Wycombe MP Steve Baker refused to support Boris Johnson’s plan to bring in £12 billion extra a year for the NHS and adult social care through a rise in national insurance, saying the Conservative Party needs to “rediscover what it stands for”.

Under the plans announced by the Prime Minister the NHS will get the bulk of the £36 billion raised in the first three years, with £5.4 billion for social care in England.

Prime Minister Mr Johnson saw off a Tory rebellion to secure MPs’ backing for the controversial tax hike, with the Commons voting by 319 to 248 in favour of the 1.25 percentage point increase in national insurance contributions despite deep unhappiness among many Conservative MPs.

Wycombe MP Steve Baker indicated he would deliberately abstain from the vote.
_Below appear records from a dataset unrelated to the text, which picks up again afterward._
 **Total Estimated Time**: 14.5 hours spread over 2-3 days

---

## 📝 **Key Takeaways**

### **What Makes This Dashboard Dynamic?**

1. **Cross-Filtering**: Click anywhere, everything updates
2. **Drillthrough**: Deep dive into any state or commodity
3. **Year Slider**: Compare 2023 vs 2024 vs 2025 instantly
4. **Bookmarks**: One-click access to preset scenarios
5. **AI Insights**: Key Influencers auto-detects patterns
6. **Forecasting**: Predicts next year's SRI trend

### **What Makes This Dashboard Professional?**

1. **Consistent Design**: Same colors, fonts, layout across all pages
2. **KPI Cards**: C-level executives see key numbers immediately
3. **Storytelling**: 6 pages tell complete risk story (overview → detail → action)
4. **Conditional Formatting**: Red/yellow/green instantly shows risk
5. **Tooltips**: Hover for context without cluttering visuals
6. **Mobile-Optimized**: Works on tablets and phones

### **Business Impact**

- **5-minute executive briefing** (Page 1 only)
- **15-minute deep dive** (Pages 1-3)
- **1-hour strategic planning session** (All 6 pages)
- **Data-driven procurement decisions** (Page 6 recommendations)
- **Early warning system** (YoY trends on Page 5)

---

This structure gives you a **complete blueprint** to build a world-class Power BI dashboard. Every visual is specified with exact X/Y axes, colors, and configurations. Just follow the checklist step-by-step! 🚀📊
Meanwhile, Beaconsfield MP Joy Morrissey, Aylesbury MP Rob Butler and Buckingham MP Greg Smith – all Tories - voted to support the plan.
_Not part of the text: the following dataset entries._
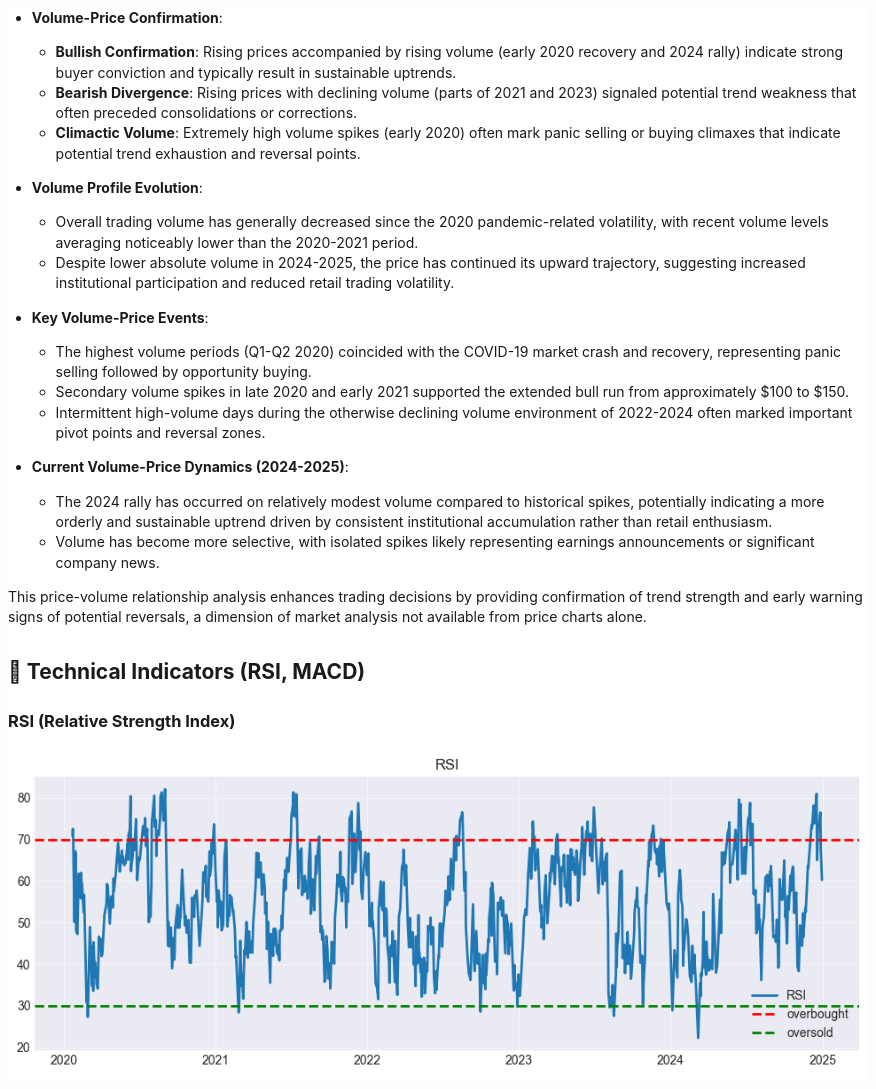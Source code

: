 - **Volume-Price Confirmation**:
  - **Bullish Confirmation**: Rising prices accompanied by rising volume (early 2020 recovery and 2024 rally) indicate strong buyer conviction and typically result in sustainable uptrends.
  - **Bearish Divergence**: Rising prices with declining volume (parts of 2021 and 2023) signaled potential trend weakness that often preceded consolidations or corrections.
  - **Climactic Volume**: Extremely high volume spikes (early 2020) often mark panic selling or buying climaxes that indicate potential trend exhaustion and reversal points.

- **Volume Profile Evolution**:
  - Overall trading volume has generally decreased since the 2020 pandemic-related volatility, with recent volume levels averaging noticeably lower than the 2020-2021 period.
  - Despite lower absolute volume in 2024-2025, the price has continued its upward trajectory, suggesting increased institutional participation and reduced retail trading volatility.

- **Key Volume-Price Events**:
  - The highest volume periods (Q1-Q2 2020) coincided with the COVID-19 market crash and recovery, representing panic selling followed by opportunity buying.
  - Secondary volume spikes in late 2020 and early 2021 supported the extended bull run from approximately $100 to $150.
  - Intermittent high-volume days during the otherwise declining volume environment of 2022-2024 often marked important pivot points and reversal zones.

- **Current Volume-Price Dynamics (2024-2025)**:
  - The 2024 rally has occurred on relatively modest volume compared to historical spikes, potentially indicating a more orderly and sustainable uptrend driven by consistent institutional accumulation rather than retail enthusiasm.
  - Volume has become more selective, with isolated spikes likely representing earnings announcements or significant company news.

This price-volume relationship analysis enhances trading decisions by providing confirmation of trend strength and early warning signs of potential reversals, a dimension of market analysis not available from price charts alone.

## 📐 Technical Indicators (RSI, MACD)

### RSI (Relative Strength Index)

![RSI](https://github.com/GowrishankarSMenon/stock-analysis-and-report/blob/master/images/rsi.png)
Chesham and Amersham MP Sarah Green voted against the increase.

Mr Baker announced during a debate he was “not going to be able to vote with” the Government.

He said: “I believe that this is just the beginning of a generational crisis of our inability to fund the promises that have been made progressively for 100 years since the 1911 National Insurance Act.”
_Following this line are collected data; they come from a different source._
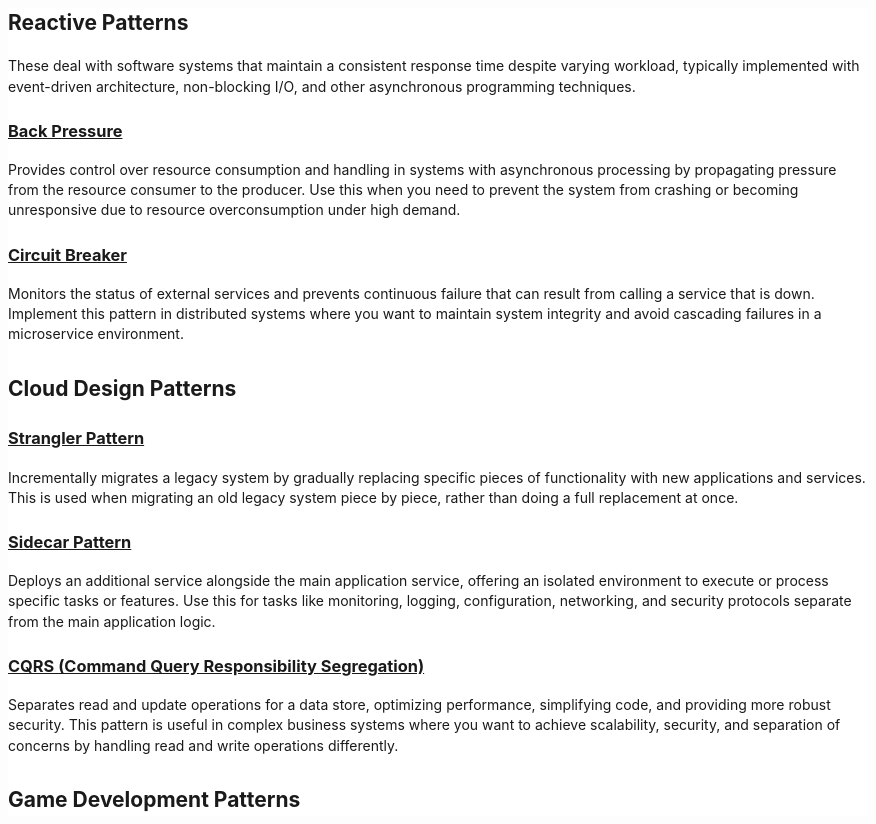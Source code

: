 
## Reactive Patterns
These deal with software systems that maintain a consistent response time despite varying workload, typically implemented with event-driven architecture, non-blocking I/O, and other asynchronous programming techniques.

### [Back Pressure](https://www.c-sharpcorner.com/article/backpressure-pattern-design-principle/)
Provides control over resource consumption and handling in systems with asynchronous processing by propagating pressure from the resource consumer to the producer.
Use this when you need to prevent the system from crashing or becoming unresponsive due to resource overconsumption under high demand.

### [Circuit Breaker](https://learn.microsoft.com/en-us/azure/architecture/patterns/circuit-breaker)
Monitors the status of external services and prevents continuous failure that can result from calling a service that is down.
Implement this pattern in distributed systems where you want to maintain system integrity and avoid cascading failures in a microservice environment.


## Cloud Design Patterns

### [Strangler Pattern](https://microservices.io/patterns/refactoring/strangler-application.html)
Incrementally migrates a legacy system by gradually replacing specific pieces of functionality with new applications and services.
This is used when migrating an old legacy system piece by piece, rather than doing a full replacement at once.

### [Sidecar Pattern](https://learn.microsoft.com/en-us/azure/architecture/patterns/sidecar)
Deploys an additional service alongside the main application service, offering an isolated environment to execute or process specific tasks or features.
Use this for tasks like monitoring, logging, configuration, networking, and security protocols separate from the main application logic.

### [CQRS (Command Query Responsibility Segregation)](https://medium.com/design-microservices-architecture-with-patterns/cqrs-design-pattern-in-microservices-architectures-5d41e359768c)
Separates read and update operations for a data store, optimizing performance, simplifying code, and providing more robust security.
This pattern is useful in complex business systems where you want to achieve scalability, security, and separation of concerns by handling read and write operations differently.


## Game Development Patterns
He warned “we are in a dreadful position”, adding: “Now the Conservative Party, at some stage in our lifetimes, is going to have to rediscover what it stands for because I have to say at the moment we keep doing things we hate, because we feel we must.”

He added: “Tonight colleagues with a good heart are going say well I just must because we all know we can’t let NHS waiting lists get to where they’re going to be going as a result of the pandemic…

“We are going to have to do things differently, we’re going to have to rediscover our confidence as free-market Conservatives, we’re going to have to rediscover the radical reforming zeal of the 2010 Parliament and the ‘Big Society’ and show people that we can secure a bright and prosperous and free future which provides for their needs in old age, but do it without every time there’s a squeeze on the public finances coming back for higher taxes, because down that road there is ruin.

“We all know that eventually as a socialist you run out of other people’s money and I have to say I’m sorry ministers I’m not going to be able to vote with you tonight because some of us are going to have to be seen to be standing for another path.”

Care minister Helen Whately said the government will be “keeping a really close eye” on making sure that NHS money is spent “carefully and appropriately”.